→ Instructions for the task
Every record, from first to last, should be written out again exactly.

=====

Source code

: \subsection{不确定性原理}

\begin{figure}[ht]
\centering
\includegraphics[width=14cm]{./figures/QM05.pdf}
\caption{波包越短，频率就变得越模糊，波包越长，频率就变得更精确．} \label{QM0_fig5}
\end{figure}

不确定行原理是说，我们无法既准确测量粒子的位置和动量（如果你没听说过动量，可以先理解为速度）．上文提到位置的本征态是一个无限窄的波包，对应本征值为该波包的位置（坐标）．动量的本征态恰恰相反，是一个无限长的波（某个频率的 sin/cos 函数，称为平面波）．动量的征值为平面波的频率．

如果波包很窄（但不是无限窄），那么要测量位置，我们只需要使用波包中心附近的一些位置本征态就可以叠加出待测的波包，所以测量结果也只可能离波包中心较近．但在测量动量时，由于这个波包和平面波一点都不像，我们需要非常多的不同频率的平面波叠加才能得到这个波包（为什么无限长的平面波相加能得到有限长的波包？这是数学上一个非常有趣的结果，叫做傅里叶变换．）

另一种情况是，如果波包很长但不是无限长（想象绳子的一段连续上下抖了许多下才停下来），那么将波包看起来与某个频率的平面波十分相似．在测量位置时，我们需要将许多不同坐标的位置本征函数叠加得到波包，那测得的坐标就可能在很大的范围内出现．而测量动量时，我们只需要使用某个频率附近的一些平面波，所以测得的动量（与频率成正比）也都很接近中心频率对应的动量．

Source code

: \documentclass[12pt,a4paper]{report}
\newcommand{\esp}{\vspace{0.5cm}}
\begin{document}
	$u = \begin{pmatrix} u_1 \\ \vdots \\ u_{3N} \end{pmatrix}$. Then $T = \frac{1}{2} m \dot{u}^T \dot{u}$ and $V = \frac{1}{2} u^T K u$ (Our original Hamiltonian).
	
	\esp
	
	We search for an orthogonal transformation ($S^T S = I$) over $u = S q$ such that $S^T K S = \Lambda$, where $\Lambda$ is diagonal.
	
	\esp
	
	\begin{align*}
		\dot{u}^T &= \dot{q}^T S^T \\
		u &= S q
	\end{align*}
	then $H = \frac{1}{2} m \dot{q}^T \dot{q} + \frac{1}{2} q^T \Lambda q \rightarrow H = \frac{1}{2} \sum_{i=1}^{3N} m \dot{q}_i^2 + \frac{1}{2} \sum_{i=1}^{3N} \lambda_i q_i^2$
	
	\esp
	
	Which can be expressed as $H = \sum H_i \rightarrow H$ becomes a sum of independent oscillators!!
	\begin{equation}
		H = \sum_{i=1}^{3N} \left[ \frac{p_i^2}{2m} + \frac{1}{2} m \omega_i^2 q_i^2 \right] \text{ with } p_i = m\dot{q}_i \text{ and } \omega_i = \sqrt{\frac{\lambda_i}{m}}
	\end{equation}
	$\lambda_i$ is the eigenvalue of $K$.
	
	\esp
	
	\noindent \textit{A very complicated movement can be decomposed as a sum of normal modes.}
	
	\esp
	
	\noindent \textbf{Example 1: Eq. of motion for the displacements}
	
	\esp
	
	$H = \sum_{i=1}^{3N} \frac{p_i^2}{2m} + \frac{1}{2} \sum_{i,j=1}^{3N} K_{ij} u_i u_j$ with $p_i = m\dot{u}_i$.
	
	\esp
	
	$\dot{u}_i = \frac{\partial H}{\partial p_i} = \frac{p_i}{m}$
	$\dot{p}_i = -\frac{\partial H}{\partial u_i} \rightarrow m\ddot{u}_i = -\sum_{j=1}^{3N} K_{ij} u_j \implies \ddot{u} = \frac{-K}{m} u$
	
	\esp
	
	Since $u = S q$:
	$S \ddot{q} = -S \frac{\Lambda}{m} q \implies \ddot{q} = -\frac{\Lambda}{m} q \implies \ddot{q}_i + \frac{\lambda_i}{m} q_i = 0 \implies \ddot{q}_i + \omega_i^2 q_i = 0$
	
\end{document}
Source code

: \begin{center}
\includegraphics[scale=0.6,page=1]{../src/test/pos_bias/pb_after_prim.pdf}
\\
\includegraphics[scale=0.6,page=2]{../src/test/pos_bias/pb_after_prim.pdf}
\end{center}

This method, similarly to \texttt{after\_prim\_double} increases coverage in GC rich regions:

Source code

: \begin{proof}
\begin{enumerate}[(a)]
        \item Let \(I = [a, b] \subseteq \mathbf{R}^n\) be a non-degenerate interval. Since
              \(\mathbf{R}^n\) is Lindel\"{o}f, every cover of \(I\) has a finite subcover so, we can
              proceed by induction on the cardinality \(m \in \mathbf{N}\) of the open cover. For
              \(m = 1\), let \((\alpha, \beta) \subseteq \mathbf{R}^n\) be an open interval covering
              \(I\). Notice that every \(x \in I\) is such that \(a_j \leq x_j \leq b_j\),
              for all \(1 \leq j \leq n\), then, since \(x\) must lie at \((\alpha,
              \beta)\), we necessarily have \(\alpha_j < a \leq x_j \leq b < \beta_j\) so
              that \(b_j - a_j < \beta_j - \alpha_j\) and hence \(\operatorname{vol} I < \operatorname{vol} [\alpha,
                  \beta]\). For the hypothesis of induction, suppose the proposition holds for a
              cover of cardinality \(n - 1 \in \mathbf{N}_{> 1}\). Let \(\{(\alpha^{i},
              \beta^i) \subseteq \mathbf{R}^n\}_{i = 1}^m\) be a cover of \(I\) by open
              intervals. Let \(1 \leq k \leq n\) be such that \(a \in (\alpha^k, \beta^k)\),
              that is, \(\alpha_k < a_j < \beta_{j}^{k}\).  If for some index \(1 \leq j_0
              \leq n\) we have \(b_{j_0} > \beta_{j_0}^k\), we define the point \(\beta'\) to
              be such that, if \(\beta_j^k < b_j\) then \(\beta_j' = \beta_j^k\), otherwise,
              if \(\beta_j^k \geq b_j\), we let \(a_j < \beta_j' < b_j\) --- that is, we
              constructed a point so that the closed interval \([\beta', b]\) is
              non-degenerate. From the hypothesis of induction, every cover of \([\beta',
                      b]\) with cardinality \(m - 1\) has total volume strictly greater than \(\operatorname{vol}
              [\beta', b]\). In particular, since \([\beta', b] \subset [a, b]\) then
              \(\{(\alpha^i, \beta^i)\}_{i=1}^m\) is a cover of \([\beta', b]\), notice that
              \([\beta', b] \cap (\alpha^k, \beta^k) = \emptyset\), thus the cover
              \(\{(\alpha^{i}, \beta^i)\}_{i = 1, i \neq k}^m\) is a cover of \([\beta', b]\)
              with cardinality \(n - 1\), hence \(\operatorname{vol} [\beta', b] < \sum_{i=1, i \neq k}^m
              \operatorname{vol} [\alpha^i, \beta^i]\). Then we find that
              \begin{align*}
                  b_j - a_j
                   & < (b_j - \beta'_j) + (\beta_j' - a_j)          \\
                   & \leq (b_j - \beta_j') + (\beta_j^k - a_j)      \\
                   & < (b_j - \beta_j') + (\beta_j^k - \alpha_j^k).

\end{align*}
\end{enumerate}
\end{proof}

=====

→ Solution for this exercise
Source code

: \subsection{不确定性原理}

\begin{figure}[ht]
\centering
\includegraphics[width=14cm]{./figures/QM05.pdf}
\caption{波包越短，频率就变得越模糊，波包越长，频率就变得更精确．} \label{QM0_fig5}
\end{figure}

不确定行原理是说，我们无法既准确测量粒子的位置和动量（如果你没听说过动量，可以先理解为速度）．上文提到位置的本征态是一个无限窄的波包，对应本征值为该波包的位置（坐标）．动量的本征态恰恰相反，是一个无限长的波（某个频率的 sin/cos 函数，称为平面波）．动量的征值为平面波的频率．

如果波包很窄（但不是无限窄），那么要测量位置，我们只需要使用波包中心附近的一些位置本征态就可以叠加出待测的波包，所以测量结果也只可能离波包中心较近．但在测量动量时，由于这个波包和平面波一点都不像，我们需要非常多的不同频率的平面波叠加才能得到这个波包（为什么无限长的平面波相加能得到有限长的波包？这是数学上一个非常有趣的结果，叫做傅里叶变换．）

另一种情况是，如果波包很长但不是无限长（想象绳子的一段连续上下抖了许多下才停下来），那么将波包看起来与某个频率的平面波十分相似．在测量位置时，我们需要将许多不同坐标的位置本征函数叠加得到波包，那测得的坐标就可能在很大的范围内出现．而测量动量时，我们只需要使用某个频率附近的一些平面波，所以测得的动量（与频率成正比）也都很接近中心频率对应的动量．

Source code

: \documentclass[12pt,a4paper]{report}
\newcommand{\esp}{\vspace{0.5cm}}
\begin{document}
	$u = \begin{pmatrix} u_1 \\ \vdots \\ u_{3N} \end{pmatrix}$. Then $T = \frac{1}{2} m \dot{u}^T \dot{u}$ and $V = \frac{1}{2} u^T K u$ (Our original Hamiltonian).
	
	\esp
	
	We search for an orthogonal transformation ($S^T S = I$) over $u = S q$ such that $S^T K S = \Lambda$, where $\Lambda$ is diagonal.
	
	\esp
	
	\begin{align*}
		\dot{u}^T &= \dot{q}^T S^T \\
		u &= S q
	\end{align*}
	then $H = \frac{1}{2} m \dot{q}^T \dot{q} + \frac{1}{2} q^T \Lambda q \rightarrow H = \frac{1}{2} \sum_{i=1}^{3N} m \dot{q}_i^2 + \frac{1}{2} \sum_{i=1}^{3N} \lambda_i q_i^2$
	
	\esp
	
	Which can be expressed as $H = \sum H_i \rightarrow H$ becomes a sum of independent oscillators!!
	\begin{equation}
		H = \sum_{i=1}^{3N} \left[ \frac{p_i^2}{2m} + \frac{1}{2} m \omega_i^2 q_i^2 \right] \text{ with } p_i = m\dot{q}_i \text{ and } \omega_i = \sqrt{\frac{\lambda_i}{m}}
	\end{equation}
	$\lambda_i$ is the eigenvalue of $K$.
	
	\esp
	
	\noindent \textit{A very complicated movement can be decomposed as a sum of normal modes.}
	
	\esp
	
	\noindent \textbf{Example 1: Eq. of motion for the displacements}
	
	\esp
	
	$H = \sum_{i=1}^{3N} \frac{p_i^2}{2m} + \frac{1}{2} \sum_{i,j=1}^{3N} K_{ij} u_i u_j$ with $p_i = m\dot{u}_i$.
	
	\esp
	
	$\dot{u}_i = \frac{\partial H}{\partial p_i} = \frac{p_i}{m}$
	$\dot{p}_i = -\frac{\partial H}{\partial u_i} \rightarrow m\ddot{u}_i = -\sum_{j=1}^{3N} K_{ij} u_j \implies \ddot{u} = \frac{-K}{m} u$
	
	\esp
	
	Since $u = S q$:
	$S \ddot{q} = -S \frac{\Lambda}{m} q \implies \ddot{q} = -\frac{\Lambda}{m} q \implies \ddot{q}_i + \frac{\lambda_i}{m} q_i = 0 \implies \ddot{q}_i + \omega_i^2 q_i = 0$
	
\end{document}
Source code

: \begin{center}
\includegraphics[scale=0.6,page=1]{../src/test/pos_bias/pb_after_prim.pdf}
\\
\includegraphics[scale=0.6,page=2]{../src/test/pos_bias/pb_after_prim.pdf}
\end{center}

This method, similarly to \texttt{after\_prim\_double} increases coverage in GC rich regions:

Source code

: \begin{proof}
\begin{enumerate}[(a)]
        \item Let \(I = [a, b] \subseteq \mathbf{R}^n\) be a non-degenerate interval. Since
              \(\mathbf{R}^n\) is Lindel\"{o}f, every cover of \(I\) has a finite subcover so, we can
              proceed by induction on the cardinality \(m \in \mathbf{N}\) of the open cover. For
              \(m = 1\), let \((\alpha, \beta) \subseteq \mathbf{R}^n\) be an open interval covering
              \(I\). Notice that every \(x \in I\) is such that \(a_j \leq x_j \leq b_j\),
              for all \(1 \leq j \leq n\), then, since \(x\) must lie at \((\alpha,
              \beta)\), we necessarily have \(\alpha_j < a \leq x_j \leq b < \beta_j\) so
              that \(b_j - a_j < \beta_j - \alpha_j\) and hence \(\operatorname{vol} I < \operatorname{vol} [\alpha,
                  \beta]\). For the hypothesis of induction, suppose the proposition holds for a
              cover of cardinality \(n - 1 \in \mathbf{N}_{> 1}\). Let \(\{(\alpha^{i},
              \beta^i) \subseteq \mathbf{R}^n\}_{i = 1}^m\) be a cover of \(I\) by open
              intervals. Let \(1 \leq k \leq n\) be such that \(a \in (\alpha^k, \beta^k)\),
              that is, \(\alpha_k < a_j < \beta_{j}^{k}\).  If for some index \(1 \leq j_0
              \leq n\) we have \(b_{j_0} > \beta_{j_0}^k\), we define the point \(\beta'\) to
              be such that, if \(\beta_j^k < b_j\) then \(\beta_j' = \beta_j^k\), otherwise,
              if \(\beta_j^k \geq b_j\), we let \(a_j < \beta_j' < b_j\) --- that is, we
              constructed a point so that the closed interval \([\beta', b]\) is
              non-degenerate. From the hypothesis of induction, every cover of \([\beta',
                      b]\) with cardinality \(m - 1\) has total volume strictly greater than \(\operatorname{vol}
              [\beta', b]\). In particular, since \([\beta', b] \subset [a, b]\) then
              \(\{(\alpha^i, \beta^i)\}_{i=1}^m\) is a cover of \([\beta', b]\), notice that
              \([\beta', b] \cap (\alpha^k, \beta^k) = \emptyset\), thus the cover
              \(\{(\alpha^{i}, \beta^i)\}_{i = 1, i \neq k}^m\) is a cover of \([\beta', b]\)
              with cardinality \(n - 1\), hence \(\operatorname{vol} [\beta', b] < \sum_{i=1, i \neq k}^m
              \operatorname{vol} [\alpha^i, \beta^i]\). Then we find that
              \begin{align*}
                  b_j - a_j
                   & < (b_j - \beta'_j) + (\beta_j' - a_j)          \\
                   & \leq (b_j - \beta_j') + (\beta_j^k - a_j)      \\
                   & < (b_j - \beta_j') + (\beta_j^k - \alpha_j^k).

\end{align*}
\end{enumerate}
\end{proof}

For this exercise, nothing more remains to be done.